═══ Provided records

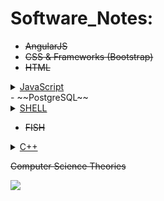 # Software_Notes:
- ~~AngularJS~~
- ~~CSS & Frameworks (Bootstrap)~~
- ~~HTML~~
<details><summary><a href="https://github.com/lil-code/Software_Notes/blob/master/JavaScript/README.md">JavaScript</a></summary>
  <ul>
  <h5><a href="https://github.com/lil-code/Software_Notes/tree/master/JavaScript/JQuery">$JQuery</a></h5>
  <h5><a href="https://github.com/lil-code/Software_Notes/tree/master/Node.js/README.md">Node.js</a></h5>
  <h5><a href="https://github.com/lil-code/Software_Notes/blob/master/Node.js/modules/bcrypt_notes.md">Node Modules</a></h5>
  <h5><a href="https://github.com/lil-code/Software_Notes/blob/master/Node.js/express.js/express_notes.md">Express.js</a></h5>
  <h5><a href="https://github.com/lil-code/Software_Notes/blob/master/Node.js/Knex.js/knex_notes.md">Knex.js</a></h5>

  </ul>
  </details>
- ~~PostgreSQL~~
<details><summary><a href="https://github.com/lil-code/Software_Notes/tree/master/Shell/README.md">SHELL</a></summary>
<ul>
<h5><a href=" https://github.com/lil-code/Software_Notes/blob/master/Shell/shell_array_operators.md">ARRAY OPERATIONS</a></h5>
<h5><a href="https://github.com/lil-code/Software_Notes/blob/master/Shell/shell_conditionals.md">CONDITIONALS</a></h5>
<h5><a href="https://github.com/lil-code/Software_Notes/blob/master/Shell/shell_file_commands.md">FILE COMMANDS</a></h5>
<h5><a href="https://github.com/lil-code/Software_Notes/blob/master/Shell/shell_functions.md">FUNCTIONS</a></h5>
<h5><a href="https://github.com/lil-code/Software_Notes/blob/master/Shell/shell_loops.md">LOOPS</a></h5>
<h5><a href="https://github.com/lil-code/Software_Notes/blob/master/Shell/shell_misc_stuff.md">MISC STUFF</a></h5>
<h5><a href="https://github.com/lil-code/Software_Notes/blob/master/Shell/shell_process_handling.md">PROCESS HANDLING</a></h5>
<h5><a href="https://github.com/lil-code/Software_Notes/blob/master/Shell/shell_variables.md">VARIABLES</a></h5>
</ul>
</details>

- ~~FISH~~


<details><summary><a href="https://github.com/christiantaggart/Software_Notes/tree/master/C%2B%2B">C++</a></summary>
<ul>
<h5><a href="https://github.com/christiantaggart/Software_Notes/blob/master/C%2B%2B/Dynamic_Linking.md">Dynamic Linking</a></h5>
<h5><a href="https://github.com/christiantaggart/Software_Notes/blob/master/C%2B%2B/Functions_Loops_etc.md">Functions & Loops</a></h5>
<h5><a href="https://github.com/christiantaggart/Software_Notes/blob/master/C%2B%2B/Header_Files.md">Header Files</a></h5>
<h5><a href="https://github.com/christiantaggart/Software_Notes/blob/master/C%2B%2B/Object_File.md">Object Files</a></h5>
<h5><a href="https://github.com/christiantaggart/Software_Notes/blob/master/C%2B%2B/Pointer_Notes.md">Pointer Notes</a></h5>
<h5><a href="https://github.com/christiantaggart/Software_Notes/blob/master/C%2B%2B/Source_File.md">Source Files</a></h5>
<h5><a href="https://github.com/christiantaggart/Software_Notes/blob/master/C%2B%2B/Static_Linking.md">Static Linking</a></h5>
<h5><a href="https://github.com/christiantaggart/Software_Notes/blob/master/C%2B%2B/Tips.md">Tips</a></h5>
</ul>
</details>

~~Computer Science Theories~~

![](http://i.imgur.com/iVHfwLc.gif)




<a href="      ">             </a>
<a href="      ">             </a>
<a href="      ">             </a>
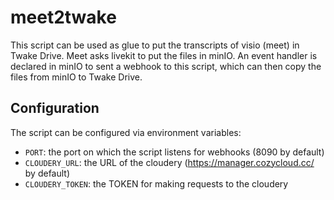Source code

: # meet2twake

This script can be used as glue to put the transcripts of visio (meet) in Twake Drive.
Meet asks livekit to put the files in minIO. An event handler is declared in minIO to
sent a webhook to this script, which can then copy the files from minIO to Twake Drive.

## Configuration

The script can be configured via environment variables:

* `PORT`: the port on which the script listens for webhooks (8090 by default)
* `CLOUDERY_URL`: the URL of the cloudery (https://manager.cozycloud.cc/ by default)
* `CLOUDERY_TOKEN`: the TOKEN for making requests to the cloudery
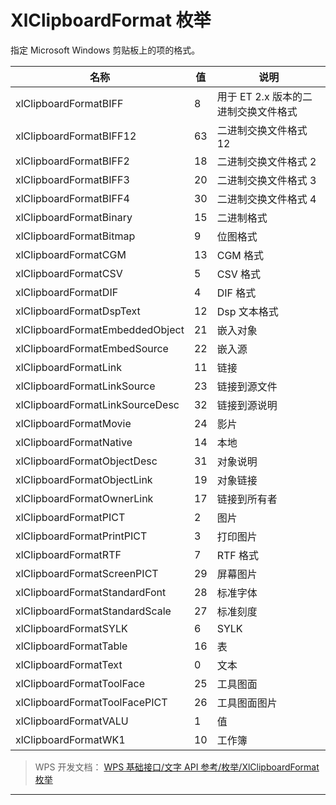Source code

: # XlClipboardFormat 枚举

指定 Microsoft Windows 剪贴板上的项的格式。

| 名称                            | 值  | 说明                                 |
|---------------------------------|-----|--------------------------------------|
| xlClipboardFormatBIFF           | 8   | 用于 ET 2.x 版本的二进制交换文件格式 |
| xlClipboardFormatBIFF12         | 63  | 二进制交换文件格式 12                |
| xlClipboardFormatBIFF2          | 18  | 二进制交换文件格式 2                 |
| xlClipboardFormatBIFF3          | 20  | 二进制交换文件格式 3                 |
| xlClipboardFormatBIFF4          | 30  | 二进制交换文件格式 4                 |
| xlClipboardFormatBinary         | 15  | 二进制格式                           |
| xlClipboardFormatBitmap         | 9   | 位图格式                             |
| xlClipboardFormatCGM            | 13  | CGM 格式                             |
| xlClipboardFormatCSV            | 5   | CSV 格式                             |
| xlClipboardFormatDIF            | 4   | DIF 格式                             |
| xlClipboardFormatDspText        | 12  | Dsp 文本格式                         |
| xlClipboardFormatEmbeddedObject | 21  | 嵌入对象                             |
| xlClipboardFormatEmbedSource    | 22  | 嵌入源                               |
| xlClipboardFormatLink           | 11  | 链接                                 |
| xlClipboardFormatLinkSource     | 23  | 链接到源文件                         |
| xlClipboardFormatLinkSourceDesc | 32  | 链接到源说明                         |
| xlClipboardFormatMovie          | 24  | 影片                                 |
| xlClipboardFormatNative         | 14  | 本地                                 |
| xlClipboardFormatObjectDesc     | 31  | 对象说明                             |
| xlClipboardFormatObjectLink     | 19  | 对象链接                             |
| xlClipboardFormatOwnerLink      | 17  | 链接到所有者                         |
| xlClipboardFormatPICT           | 2   | 图片                                 |
| xlClipboardFormatPrintPICT      | 3   | 打印图片                             |
| xlClipboardFormatRTF            | 7   | RTF 格式                             |
| xlClipboardFormatScreenPICT     | 29  | 屏幕图片                             |
| xlClipboardFormatStandardFont   | 28  | 标准字体                             |
| xlClipboardFormatStandardScale  | 27  | 标准刻度                             |
| xlClipboardFormatSYLK           | 6   | SYLK                                 |
| xlClipboardFormatTable          | 16  | 表                                   |
| xlClipboardFormatText           | 0   | 文本                                 |
| xlClipboardFormatToolFace       | 25  | 工具图面                             |
| xlClipboardFormatToolFacePICT   | 26  | 工具图面图片                         |
| xlClipboardFormatVALU           | 1   | 值                                   |
| xlClipboardFormatWK1            | 10  | 工作簿                               |

> WPS 开发文档： [WPS 基础接口/文字 API 参考/枚举/XlClipboardFormat 枚举](https://qn.cache.wpscdn.cn/encs/doc/office_v19/topics/WPS%20%E5%9F%BA%E7%A1%80%E6%8E%A5%E5%8F%A3/%E6%96%87%E5%AD%97%20API%20%E5%8F%82%E8%80%83/%E6%9E%9A%E4%B8%BE/XlClipboardFormat%20%E6%9E%9A%E4%B8%BE.html)

------------------------------------------------------------------------
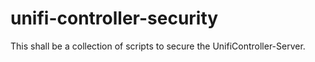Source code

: # unifi-controller-security

This shall be a collection of scripts to secure the UnifiController-Server.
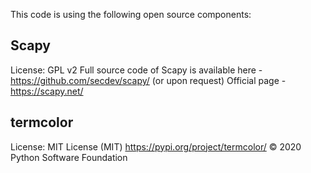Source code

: This code is using the following open source components:

Scapy
-----
License: GPL v2
Full source code of Scapy is available here - <https://github.com/secdev/scapy/> (or upon request)
Official page - <https://scapy.net/>

termcolor
-----
License: MIT License (MIT)
<https://pypi.org/project/termcolor/>
© 2020 Python Software Foundation
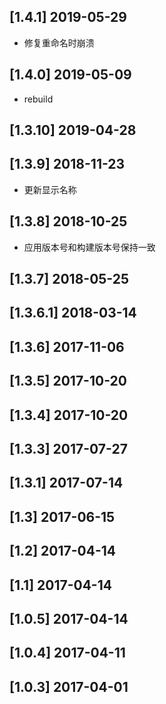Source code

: ## [1.4.1] 2019-05-29

*  修复重命名时崩溃

## [1.4.0] 2019-05-09

*  rebuild

## [1.3.10] 2019-04-28


## [1.3.9] 2018-11-23

*  更新显示名称

## [1.3.8] 2018-10-25

*  应用版本号和构建版本号保持一致

## [1.3.7] 2018-05-25


## [1.3.6.1] 2018-03-14


## [1.3.6] 2017-11-06


## [1.3.5] 2017-10-20


## [1.3.4] 2017-10-20


## [1.3.3] 2017-07-27


## [1.3.1] 2017-07-14


## [1.3] 2017-06-15


## [1.2] 2017-04-14


## [1.1] 2017-04-14


## [1.0.5] 2017-04-14


## [1.0.4] 2017-04-11


## [1.0.3] 2017-04-01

══════

Exactly the lines from the one holding "Official page - <https://scapy.net/>" to the last line of the records above should be duplicated, with no pictures among them.

Official page - <https://scapy.net/>

termcolor
-----
License: MIT License (MIT)
<https://pypi.org/project/termcolor/>
© 2020 Python Software Foundation
Source code

: ## [1.4.1] 2019-05-29

*  修复重命名时崩溃

## [1.4.0] 2019-05-09

*  rebuild

## [1.3.10] 2019-04-28


## [1.3.9] 2018-11-23

*  更新显示名称

## [1.3.8] 2018-10-25

*  应用版本号和构建版本号保持一致

## [1.3.7] 2018-05-25


## [1.3.6.1] 2018-03-14


## [1.3.6] 2017-11-06


## [1.3.5] 2017-10-20


## [1.3.4] 2017-10-20


## [1.3.3] 2017-07-27


## [1.3.1] 2017-07-14


## [1.3] 2017-06-15


## [1.2] 2017-04-14


## [1.1] 2017-04-14


## [1.0.5] 2017-04-14


## [1.0.4] 2017-04-11


## [1.0.3] 2017-04-01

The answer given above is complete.